How a Small Idea Becomes a Giant Screenplay

This year’s Writers Guild-nominated screenwriters sit down for an awards season chat

Last night, ten top screenwriters including Spike Jonze and David O. Russell sat down to talk about their craft. All are nominees for this year’s Writers Guild Awards. While the Oscars will focus mostly on actors and directors, the Writers Guild Awards, which will be held February 1, pay tribute to the people who wrote those movies. Hosted by Howard Rodman, vice president of WGA West, last night was a chance to peek into the formation of some of this year’s most acclaimed movies and listen to the people who turned their ideas into giant screenplays.

Here are some behind-the-scenes tidbits from the event:

Tracy Letts, who adapted his own play for August: Osage County, based the character of Violet on his grandmother. He said she had spiraled out of control and relied on drugs after his grandfather committed suicide when he was 10 years old. He wanted to find a way to humanize her and figured out how to do it after he found a diary that his grandmother had kept when she was 12. It was full of the banal things that young children write down, but it reminded him that she started out with good intentions.

Approximately every ten years, we’ve been peeking in on the lives of Jesse and Celine, two young lovers who met on a train in Before Sunrise, then reconnected years later in Before Sunset, and finally end up together in last year’s Before Midnight. The film’s female lead, Julie Delpy, said the writers (co-star Ethan Hawke and director Richard Linklater) spent two years devising the backstory for Jesse and Celine’s lives since the second movie. Many of the scenes were shot in one take but the actors would go over the dialogue obsessively. Everything was written down precisely and they faithfully spoke the dialogue including every last coma, pause, and interruption. 

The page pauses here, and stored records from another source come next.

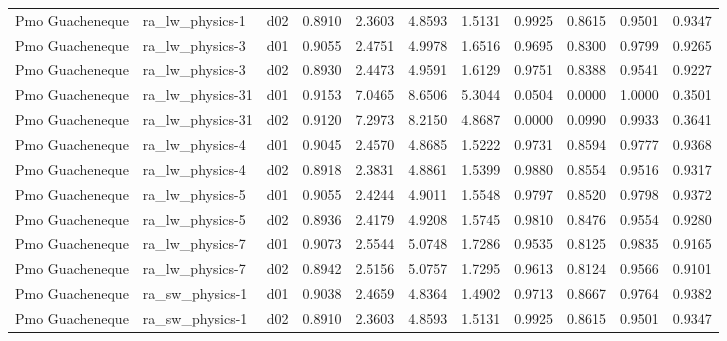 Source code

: \begin{longtable}{lllrrrrrrrr}
      Pmo Guacheneque  &       ra\_lw\_physics-1 &     d02 &   0.8910 &   2.3603 &   4.8593 &       1.5131 &        0.9925 &       0.8615 &           0.9501 &  0.9347 \\
      Pmo Guacheneque  &       ra\_lw\_physics-3 &     d01 &   0.9055 &   2.4751 &   4.9978 &       1.6516 &        0.9695 &       0.8300 &           0.9799 &  0.9265 \\
      Pmo Guacheneque  &       ra\_lw\_physics-3 &     d02 &   0.8930 &   2.4473 &   4.9591 &       1.6129 &        0.9751 &       0.8388 &           0.9541 &  0.9227 \\
      Pmo Guacheneque  &      ra\_lw\_physics-31 &     d01 &   0.9153 &   7.0465 &   8.6506 &       5.3044 &        0.0504 &       0.0000 &           1.0000 &  0.3501 \\
      Pmo Guacheneque  &      ra\_lw\_physics-31 &     d02 &   0.9120 &   7.2973 &   8.2150 &       4.8687 &        0.0000 &       0.0990 &           0.9933 &  0.3641 \\
      Pmo Guacheneque  &       ra\_lw\_physics-4 &     d01 &   0.9045 &   2.4570 &   4.8685 &       1.5222 &        0.9731 &       0.8594 &           0.9777 &  0.9368 \\
      Pmo Guacheneque  &       ra\_lw\_physics-4 &     d02 &   0.8918 &   2.3831 &   4.8861 &       1.5399 &        0.9880 &       0.8554 &           0.9516 &  0.9317 \\
      Pmo Guacheneque  &       ra\_lw\_physics-5 &     d01 &   0.9055 &   2.4244 &   4.9011 &       1.5548 &        0.9797 &       0.8520 &           0.9798 &  0.9372 \\
      Pmo Guacheneque  &       ra\_lw\_physics-5 &     d02 &   0.8936 &   2.4179 &   4.9208 &       1.5745 &        0.9810 &       0.8476 &           0.9554 &  0.9280 \\
      Pmo Guacheneque  &       ra\_lw\_physics-7 &     d01 &   0.9073 &   2.5544 &   5.0748 &       1.7286 &        0.9535 &       0.8125 &           0.9835 &  0.9165 \\
      Pmo Guacheneque  &       ra\_lw\_physics-7 &     d02 &   0.8942 &   2.5156 &   5.0757 &       1.7295 &        0.9613 &       0.8124 &           0.9566 &  0.9101 \\
      Pmo Guacheneque  &       ra\_sw\_physics-1 &     d01 &   0.9038 &   2.4659 &   4.8364 &       1.4902 &        0.9713 &       0.8667 &           0.9764 &  0.9382 \\
      Pmo Guacheneque  &       ra\_sw\_physics-1 &     d02 &   0.8910 &   2.3603 &   4.8593 &       1.5131 &        0.9925 &       0.8615 &           0.9501 &  0.9347 \\

\end{longtable}
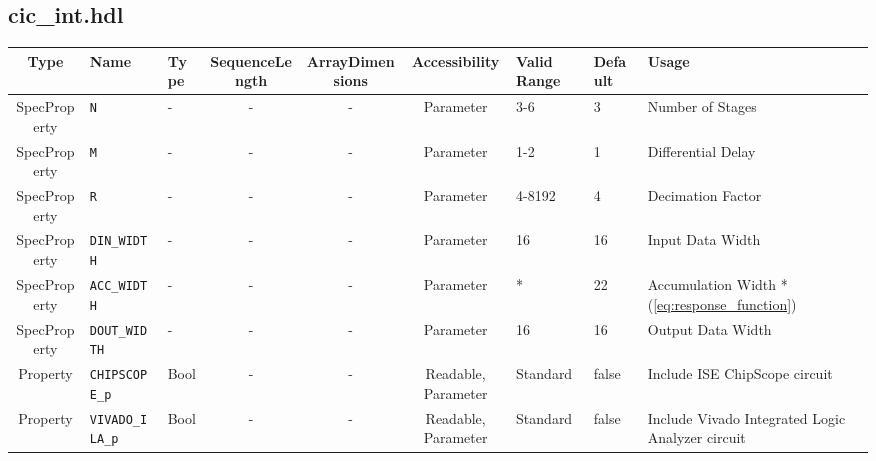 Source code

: \documentclass{article}
\def\comp{cic\_int}
\begin{document}
\begin{landscape}
	\subsection*{\comp.hdl}
	\begin{scriptsize}
		\begin{tabular}{|c|p{2cm}|p{1cm}|c|c|c|p{2cm}|p{1cm}|p{5cm}|}
			\hline
			\rowcolor{blue}
			Type         & Name              & Type & SequenceLength & ArrayDimensions & Accessibility & Valid Range & Default & Usage                                            \\
			\hline
			SpecProperty & \verb+N+          & -    & -              & -               & Parameter     & 3-6         & 3       & Number of Stages                                 \\
			\hline
			SpecProperty & \verb+M+          & -    & -              & -               & Parameter     & 1-2         & 1       & Differential Delay                               \\
			\hline
			SpecProperty & \verb+R+          & -    & -              & -               & Parameter     & 4-8192      & 4       & Decimation Factor                                \\
			\hline
			SpecProperty & \verb+DIN_WIDTH+  & -    & -              & -               & Parameter     & 16          & 16      & Input Data Width                                 \\
			\hline
			SpecProperty & \verb+ACC_WIDTH+  & -    & -              & -               & Parameter     & *           & 22      & Accumulation Width *(\ref{eq:response_function}) \\
			\hline
			SpecProperty & \verb+DOUT_WIDTH+  & -    & -              & -               & Parameter           & 16          & 16      & Output Data Width                                \\
			\hline
			Property     & \verb+CHIPSCOPE_p+ & Bool & -              & -               & Readable, Parameter & Standard    & false   & Include ISE ChipScope circuit                        \\
			\hline
			Property     & \verb+VIVADO_ILA_p+ & Bool & -              & -               & Readable, Parameter & Standard    & false   & Include Vivado Integrated Logic Analyzer circuit                        \\
			\hline
		\end{tabular}
	\end{scriptsize}


\end{landscape}
\end{document}
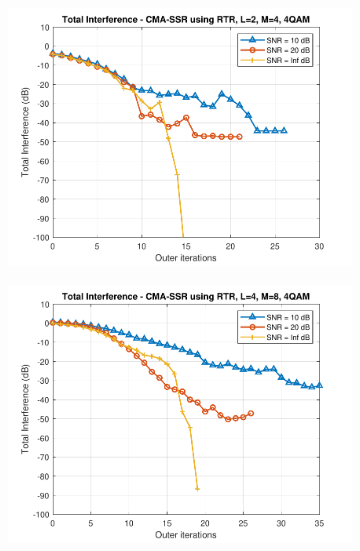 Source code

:\begin{figure}
	\centering
	\begin{subfigure}[b]{0.45\textwidth}
		\includegraphics[width=\linewidth]{./figs/BF_RTR_TI_4QAM_L=2_M=4_K=1000.pdf}
		\label{fig:rtr_ti4_24}
	\end{subfigure}
	\begin{subfigure}[b]{0.45\textwidth}
		\includegraphics[width=\linewidth]{./figs/BF_RTR_TI_4QAM_L=4_M=8_K=1000.pdf}
		\label{fig:rtr_ti4_48}
	\end{subfigure}\\
	\begin{subfigure}[b]{0.45\textwidth}

\end{subfigure}
\end{figure}
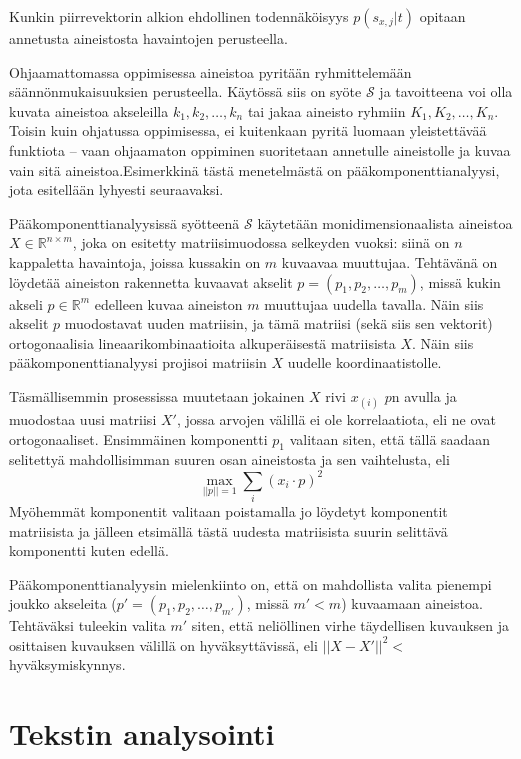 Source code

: \documentclass[finnish,gradu,twoside,12pt]{tktltiki}
\begin{document}
{Kunkin piirrevektorin alkion ehdollinen todennäköisyys $p( s_{x,j} | t)$ opitaan annetusta aineistosta havaintojen perusteella.

Ohjaamattomassa oppimisessa aineistoa pyritään ryhmittelemään säännönmukaisuuksien perusteella. Käytössä siis on syöte $\mathcal{S}$ ja tavoitteena voi olla kuvata aineistoa akseleilla $k_1, k_2, \ldots , k_n$ tai jakaa aineisto ryhmiin $K_1, K_2, \ldots, K_n$. Toisin kuin ohjatussa oppimisessa, ei kuitenkaan pyritä luomaan yleistettävää funktiota -- vaan ohjaamaton oppiminen suoritetaan annetulle aineistolle ja kuvaa vain sitä aineistoa.Esimerkkinä tästä menetelmästä on pääkomponenttianalyysi, jota esitellään lyhyesti seuraavaksi.

Pääkomponenttianalyysissä syötteenä $\mathcal{S}$ käytetään monidimensionaalista aineistoa $X \in \mathbb{R}^{ n \times m}$, joka on esitetty matriisimuodossa selkeyden vuoksi: siinä on $n$ kappaletta havaintoja, joissa kussakin on $m$ kuvaavaa muuttujaa. Tehtävänä on löydetää aineiston rakennetta kuvaavat akselit $p = ( p_1, p_2, \ldots, p_m )$, missä kukin akseli $p \in \mathbb{R}^m$ edelleen kuvaa aineiston $m$  muuttujaa uudella tavalla. Näin siis akselit $p$ muodostavat uuden matriisin, ja tämä matriisi (sekä siis sen vektorit) ortogonaalisia lineaarikombinaatioita alkuperäisestä matriisista $X$. Näin siis pääkomponenttianalyysi projisoi matriisin $X$ uudelle koordinaatistolle.

Täsmällisemmin prosessissa muutetaan jokainen $X$ rivi $x_(i)$ $p$n avulla ja muodostaa uusi matriisi $X'$, jossa arvojen välillä ei ole korrelaatiota, eli ne ovat ortogonaaliset. Ensimmäinen komponentti $p_1$ valitaan siten, että tällä saadaan selitettyä mahdollisimman suuren osan aineistosta ja sen vaihtelusta, eli $$\max_{||p||=1} \sum_i (x_i \cdot p )^2$$ Myöhemmät komponentit valitaan poistamalla jo löydetyt komponentit matriisista ja jälleen etsimällä tästä uudesta matriisista suurin selittävä  komponentti kuten edellä.

Pääkomponenttianalyysin mielenkiinto on, että on mahdollista valita pienempi joukko akseleita ($p' = (p_1, p_2, \ldots, p_{m'})$, missä $m' < m$) kuvaamaan aineistoa. Tehtäväksi tuleekin valita $m'$ siten, että neliöllinen virhe täydellisen kuvauksen ja osittaisen kuvauksen välillä on hyväksyttävissä, eli $||X-X'||^2 < $ hyväksymiskynnys.

\section{Tekstin analysointi}
\label{sec:textanalysis}

}
\end{document}
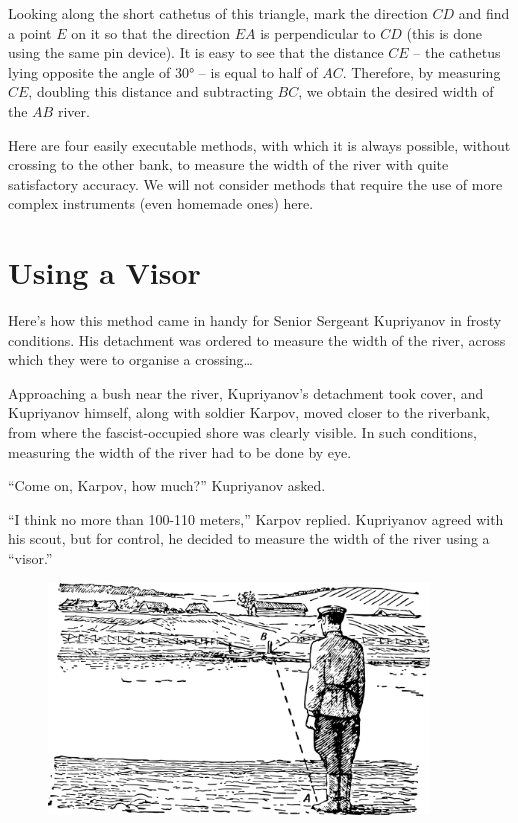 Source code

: \begin{enumerate}
\begin{marginfigure}[-2cm]
\end{marginfigure}
Looking along the short cathetus of this triangle, mark the direction $CD$ and find a point $E$ on it so that the direction $EA$ is perpendicular to $CD$ (this is done using the same pin device). It is easy to see that the distance $CE$ -- the cathetus lying opposite the angle of \ang{30} -- is equal to half of $AC$. Therefore, by measuring $CE$, doubling this distance and subtracting $BC$, we obtain the desired width of the $AB$ river.

\end{enumerate}

Here are four easily executable methods, with which it is always possible, without crossing to the other bank, to measure the width of the river with quite satisfactory accuracy. We will not consider methods that require the use of more complex instruments (even homemade ones) here.

\section{Using a Visor}
\label{sec-2.2}

Here's how this method came in handy for Senior Sergeant Kupriyanov in frosty conditions. His detachment was ordered to measure the width of the river, across which they were to organise a crossing\ldots{}

Approaching a bush near the river, Kupriyanov's detachment took cover, and Kupriyanov himself, along with soldier Karpov, moved closer to the riverbank, from where the fascist-occupied shore was clearly visible. In such conditions, measuring the width of the river had to be done by eye.

``Come on, Karpov, how much?'' Kupriyanov asked.

``I think no more than 100-110 meters,'' Karpov replied. Kupriyanov agreed with his scout, but for control, he decided to measure the width of the river using a ``visor.''

\begin{figure}[h!]
\centering
\includegraphics[width=0.9\textwidth]{figures/ch-02/fig-032.pdf}
\end{figure}

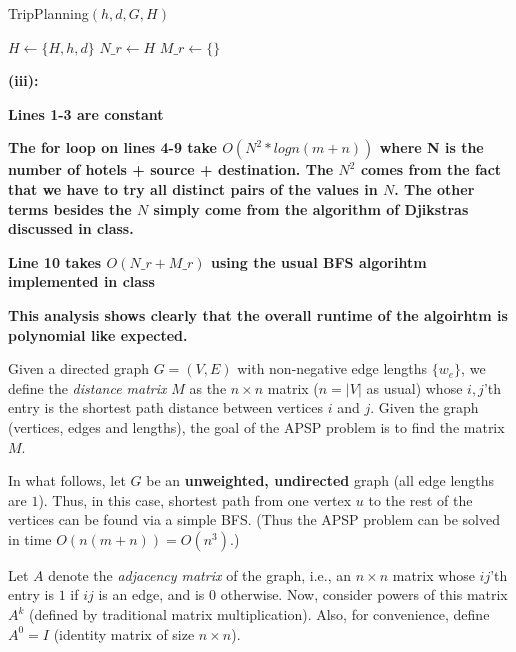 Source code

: \documentclass[addpoints]{exam}
\def\mysolution#1{}    %
\begin{document}
\begin{questions}
\begin{algorithm}
\caption{TripPlanning$(h,d,G,H)$}\label{alg:cap}
\begin{algorithmic}[1]
\State $H \gets \{H,h,d\}$ 
\State $N\_r \gets H$ 
\State $M\_r \gets \{\}$  
\EndIf
\EndFor \\
\end{algorithmic}
\end{algorithm}

\textbf{(iii): }

\textbf{Lines 1-3 are constant}

\textbf{The for loop on lines 4-9 take $O(N^2 * logn(m+n))$  where N is the number of hotels + source + destination. The $N^2$ comes from the fact that we have to try all distinct pairs of the values in $N$. The other terms besides the $N$ simply come from the algorithm of Djikstras discussed in class.}

\textbf{Line 10 takes $O(N\_r + M\_r)$ using the usual BFS algorihtm implemented in class}

\textbf{This analysis shows clearly that the overall runtime of the algoirhtm is polynomial like expected.}

\mysolution{

}

Given a directed graph $G = (V, E)$ with non-negative edge lengths $\{w_e\}$, we define the {\em distance matrix} $M$ as the $n \times n$ matrix ($n = |V|$ as usual) whose $i,j$'th entry is the shortest path distance between vertices $i$ and $j$. Given the graph (vertices, edges and lengths), the goal of the APSP problem is to find the matrix $M$.

In what follows, let $G$ be an {\bf unweighted, undirected} graph (all edge lengths are $1$). Thus, in this case, shortest path from one vertex $u$ to the rest of the vertices can be found via a simple BFS. (Thus the APSP problem can be solved in time $O(n(m+n)) = O(n^3)$.)

Let $A$ denote the {\em adjacency matrix} of the graph, i.e., an $n \times n$ matrix whose $ij$'th entry is $1$ if $ij$ is an edge, and is $0$ otherwise.  Now, consider powers of this matrix $A^k$ (defined by traditional matrix multiplication).  Also, for convenience, define $A^0 = I$ (identity matrix of size $n\times n$). 


\end{questions}
\end{document}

Terrence Winter admitted that The Wolf of Wall Street features the most unreliable narrator in cinema history, one who opens the movie with a laundry list of the drugs he takes. Winter said he spoke to the FBI agent who had followed Jordan Belfort for 10 years and the agent told him every word in the books was true. And the ending where Jordan’s yacht sinks and then his plane explodes? It actually happened. Another example of how truth is sometimes stranger than fiction: After the movie ends Jordan went to jail for three years where he bunked with Tommy Chong of the pot smoking comedy duo Cheech and Chong, who was in jail for selling bongs. While they were locked up, Jordan spilled his story and it was Chong who encouraged him to write it down.